* Problem to work on:
Whenever a line in the records below contains "contate", pick it out.
##### Supplied material
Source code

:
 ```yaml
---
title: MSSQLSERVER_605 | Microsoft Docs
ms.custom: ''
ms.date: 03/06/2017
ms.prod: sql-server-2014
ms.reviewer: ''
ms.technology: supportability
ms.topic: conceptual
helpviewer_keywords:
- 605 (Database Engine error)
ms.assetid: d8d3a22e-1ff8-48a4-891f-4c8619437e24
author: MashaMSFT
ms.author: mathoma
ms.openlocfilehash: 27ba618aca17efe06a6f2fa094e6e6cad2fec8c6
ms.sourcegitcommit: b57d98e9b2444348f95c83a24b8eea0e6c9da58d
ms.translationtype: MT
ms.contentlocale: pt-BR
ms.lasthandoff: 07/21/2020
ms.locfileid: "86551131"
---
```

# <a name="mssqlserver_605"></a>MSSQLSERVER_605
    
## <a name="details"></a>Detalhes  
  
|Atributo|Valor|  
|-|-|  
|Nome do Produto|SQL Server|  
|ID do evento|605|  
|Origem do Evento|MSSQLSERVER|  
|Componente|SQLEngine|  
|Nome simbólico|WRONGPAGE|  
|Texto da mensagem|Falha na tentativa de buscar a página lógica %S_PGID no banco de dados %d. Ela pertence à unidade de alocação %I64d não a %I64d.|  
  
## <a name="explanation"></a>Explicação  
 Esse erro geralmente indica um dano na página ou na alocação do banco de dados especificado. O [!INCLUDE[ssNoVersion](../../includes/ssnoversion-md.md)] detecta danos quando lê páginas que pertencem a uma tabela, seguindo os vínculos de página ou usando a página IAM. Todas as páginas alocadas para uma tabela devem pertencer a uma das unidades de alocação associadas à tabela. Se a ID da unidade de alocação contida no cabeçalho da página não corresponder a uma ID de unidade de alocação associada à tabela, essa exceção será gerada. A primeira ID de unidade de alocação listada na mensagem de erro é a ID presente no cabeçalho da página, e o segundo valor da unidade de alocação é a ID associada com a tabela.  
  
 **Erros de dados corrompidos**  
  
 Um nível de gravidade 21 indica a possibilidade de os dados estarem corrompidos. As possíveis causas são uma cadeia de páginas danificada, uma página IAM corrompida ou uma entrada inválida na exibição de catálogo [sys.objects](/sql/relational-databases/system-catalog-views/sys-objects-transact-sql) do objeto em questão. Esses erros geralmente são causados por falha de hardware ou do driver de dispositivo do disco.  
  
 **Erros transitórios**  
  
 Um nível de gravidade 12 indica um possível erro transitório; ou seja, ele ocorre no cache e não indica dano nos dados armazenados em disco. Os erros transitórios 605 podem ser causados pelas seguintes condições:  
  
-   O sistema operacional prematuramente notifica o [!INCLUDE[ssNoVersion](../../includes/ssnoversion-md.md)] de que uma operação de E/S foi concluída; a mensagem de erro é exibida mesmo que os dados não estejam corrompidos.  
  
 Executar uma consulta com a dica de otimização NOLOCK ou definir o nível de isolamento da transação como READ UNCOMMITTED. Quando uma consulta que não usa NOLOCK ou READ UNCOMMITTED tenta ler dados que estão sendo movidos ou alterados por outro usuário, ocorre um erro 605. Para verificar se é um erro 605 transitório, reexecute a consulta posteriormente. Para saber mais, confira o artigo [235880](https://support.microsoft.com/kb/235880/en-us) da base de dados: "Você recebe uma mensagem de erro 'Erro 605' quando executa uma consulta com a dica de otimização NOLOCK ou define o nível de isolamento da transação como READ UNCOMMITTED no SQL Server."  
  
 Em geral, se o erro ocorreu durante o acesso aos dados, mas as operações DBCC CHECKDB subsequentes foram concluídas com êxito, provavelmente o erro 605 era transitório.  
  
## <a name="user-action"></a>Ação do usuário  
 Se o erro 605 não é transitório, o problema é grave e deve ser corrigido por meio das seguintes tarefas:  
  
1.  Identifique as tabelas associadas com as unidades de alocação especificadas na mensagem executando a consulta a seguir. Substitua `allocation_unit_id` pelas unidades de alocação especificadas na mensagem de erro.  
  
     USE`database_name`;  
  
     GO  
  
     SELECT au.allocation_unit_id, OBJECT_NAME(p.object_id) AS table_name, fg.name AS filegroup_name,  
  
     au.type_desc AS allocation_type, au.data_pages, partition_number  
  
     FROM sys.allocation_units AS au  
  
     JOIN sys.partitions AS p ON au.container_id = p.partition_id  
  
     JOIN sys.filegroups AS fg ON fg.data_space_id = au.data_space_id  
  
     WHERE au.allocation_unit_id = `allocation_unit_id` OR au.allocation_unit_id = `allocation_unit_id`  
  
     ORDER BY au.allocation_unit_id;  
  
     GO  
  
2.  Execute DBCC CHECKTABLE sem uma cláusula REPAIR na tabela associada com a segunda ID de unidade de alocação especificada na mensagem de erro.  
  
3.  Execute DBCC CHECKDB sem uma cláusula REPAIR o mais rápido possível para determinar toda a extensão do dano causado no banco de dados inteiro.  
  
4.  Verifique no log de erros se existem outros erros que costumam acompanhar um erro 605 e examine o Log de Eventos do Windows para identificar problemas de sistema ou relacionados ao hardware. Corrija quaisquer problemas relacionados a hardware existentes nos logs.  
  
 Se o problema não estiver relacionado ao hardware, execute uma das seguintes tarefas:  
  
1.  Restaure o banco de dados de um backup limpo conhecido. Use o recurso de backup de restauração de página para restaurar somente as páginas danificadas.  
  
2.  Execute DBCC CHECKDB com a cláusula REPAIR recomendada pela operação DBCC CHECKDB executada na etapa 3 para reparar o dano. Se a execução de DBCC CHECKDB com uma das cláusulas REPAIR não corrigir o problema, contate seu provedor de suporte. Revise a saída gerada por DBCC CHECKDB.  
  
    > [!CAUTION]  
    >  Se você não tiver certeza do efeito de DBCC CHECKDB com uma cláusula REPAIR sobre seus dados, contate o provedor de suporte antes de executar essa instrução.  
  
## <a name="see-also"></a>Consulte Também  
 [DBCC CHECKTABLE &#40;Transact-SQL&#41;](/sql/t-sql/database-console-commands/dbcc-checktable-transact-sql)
##########
##### Supplied material
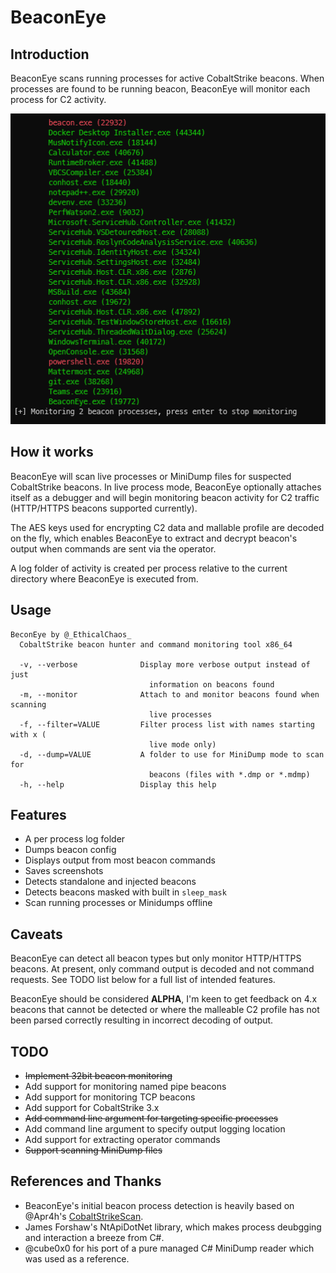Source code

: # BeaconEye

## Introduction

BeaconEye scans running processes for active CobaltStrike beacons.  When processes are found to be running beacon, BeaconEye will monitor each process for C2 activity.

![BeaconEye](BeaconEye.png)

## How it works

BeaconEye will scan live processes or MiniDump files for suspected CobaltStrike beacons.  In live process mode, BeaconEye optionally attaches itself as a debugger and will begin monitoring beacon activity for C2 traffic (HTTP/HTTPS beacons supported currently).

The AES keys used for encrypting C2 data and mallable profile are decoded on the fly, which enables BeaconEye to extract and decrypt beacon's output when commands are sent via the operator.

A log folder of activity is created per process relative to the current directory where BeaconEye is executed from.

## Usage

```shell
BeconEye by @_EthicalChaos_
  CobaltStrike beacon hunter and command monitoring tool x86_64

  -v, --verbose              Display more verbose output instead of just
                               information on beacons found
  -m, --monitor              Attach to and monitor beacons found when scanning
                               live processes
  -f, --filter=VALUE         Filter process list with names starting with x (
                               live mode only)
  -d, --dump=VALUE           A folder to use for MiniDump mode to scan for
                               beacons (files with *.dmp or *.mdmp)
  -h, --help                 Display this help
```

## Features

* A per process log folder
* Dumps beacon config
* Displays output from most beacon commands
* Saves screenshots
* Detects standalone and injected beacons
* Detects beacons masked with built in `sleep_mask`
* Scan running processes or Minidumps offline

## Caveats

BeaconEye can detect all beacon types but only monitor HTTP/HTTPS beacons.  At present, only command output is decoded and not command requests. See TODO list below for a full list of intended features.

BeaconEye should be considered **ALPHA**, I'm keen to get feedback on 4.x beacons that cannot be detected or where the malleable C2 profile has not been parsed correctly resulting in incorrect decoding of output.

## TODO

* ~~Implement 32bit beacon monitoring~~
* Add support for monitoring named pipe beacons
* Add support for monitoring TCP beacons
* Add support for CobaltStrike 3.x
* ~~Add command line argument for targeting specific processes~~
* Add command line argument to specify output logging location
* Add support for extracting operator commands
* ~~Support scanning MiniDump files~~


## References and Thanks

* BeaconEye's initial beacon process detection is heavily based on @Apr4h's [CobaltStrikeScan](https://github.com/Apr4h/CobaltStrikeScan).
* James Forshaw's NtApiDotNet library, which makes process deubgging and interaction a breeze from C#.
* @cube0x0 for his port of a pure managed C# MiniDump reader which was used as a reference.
##########
* Task output:
2.  Execute DBCC CHECKDB com a cláusula REPAIR recomendada pela operação DBCC CHECKDB executada na etapa 3 para reparar o dano. Se a execução de DBCC CHECKDB com uma das cláusulas REPAIR não corrigir o problema, contate seu provedor de suporte. Revise a saída gerada por DBCC CHECKDB.  
    >  Se você não tiver certeza do efeito de DBCC CHECKDB com uma cláusula REPAIR sobre seus dados, contate o provedor de suporte antes de executar essa instrução.  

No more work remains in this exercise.